Important changes to repositories hosted on mbed.com
Mbed hosted mercurial repositories are deprecated and are due to be permanently deleted in July 2026.
To keep a copy of this software download the repository Zip archive or clone locally using Mercurial.
It is also possible to export all your personal repositories from the account settings page.
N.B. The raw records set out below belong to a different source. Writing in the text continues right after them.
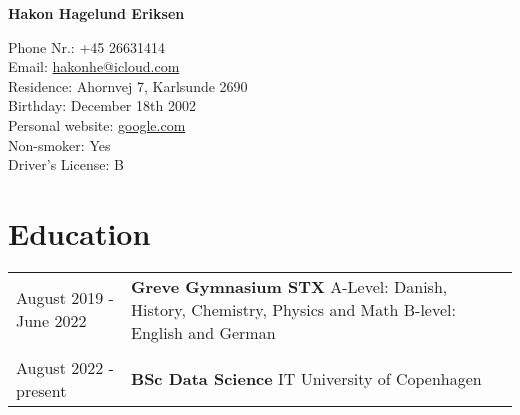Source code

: \documentclass[12pt]{article}
\begin{document}
\begin{center}
     \Huge{\textbf{Hakon Hagelund Eriksen}}
\end{center}
Phone Nr.: \hfill +45 26631414\\
Email:  \hfill \href{mailto:hakonhe@icloud.com}{hakonhe@icloud.com} \\ 
Residence: \hfill Ahornvej 7, Karlsunde 2690 \\
Birthday: \hfill December 18th 2002 \\
Personal website: \hfill \href{google.com}{google.com} \\
Non-smoker: \hfill Yes \\
Driver's License: \hfill B


\section{Education}
\begin{tabular}{ l p{6in} }
August 2019 -  June 2022 & \textbf{Greve Gymnasium STX } \newline A-Level: Danish, History, Chemistry, Physics and Math \newline B-level: English and German \\
& \\
August 2022 - present & \textbf{BSc Data Science} \newline IT University of Copenhagen \\ 
\end{tabular}
\end{document}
Dependencies: mbed FastIO FastPWM USBDevice
Fork of Pinscape_Controller by
FastInterruptIn/FastInterruptIn.h
- Committer:
- mjr
- Date:
- 2020-01-23
- Revision:
- 105:6a25bbfae1e4
- Parent:
- 101:755f44622abc
File content as of revision 105:6a25bbfae1e4:
// Fast Interrupt In for KL25Z
//
// This is a replacement for the mbed library InterruptIn class, which
// sets up GPIO ports for edge-sensitive interrupt handling. This class
// provides the same API but has a shorter code path for responding to
// each interrupt. In my tests, the mbed InterruptIn class has a maximum
// interrupt rate of about 112kHz; this class can increase that to about
// 181kHz.
//
// If speed is critical (and it is, because why else would you be using
// this class?), you should elevate the GPIO interrupt priority in the
// hardware interrupt controller so that GPIO pin signals can preempt other
// interrupt handlers. The mbed USB and timer handlers in particular spend
// relative long periods in interrupt context, so if these are at the same
// or higher priority than the GPIO interrupts, they'll become the limiting
// factor. The mbed library leaves all interrupts set to maximum priority
// by default, so to elevate the GPIO interrupt priority, you have to lower
// the priority of everything else. Call FastInterruptIn::elevatePriority()
// to do this.
//
//
// Performance measurements: I set up a test program using one KL25Z to
// send 50% duty cycle square wave signals to a second KL25Z (using a PWM
// output on the sender), and measured the maximum interrupt frequency
// where the receiver could correctly count every edge, repeating the test
// with FastInterruptIn and the mbed InterruptIn. I tested with handlers
// for both edges and handlers for single edges (just rise() or just fall()).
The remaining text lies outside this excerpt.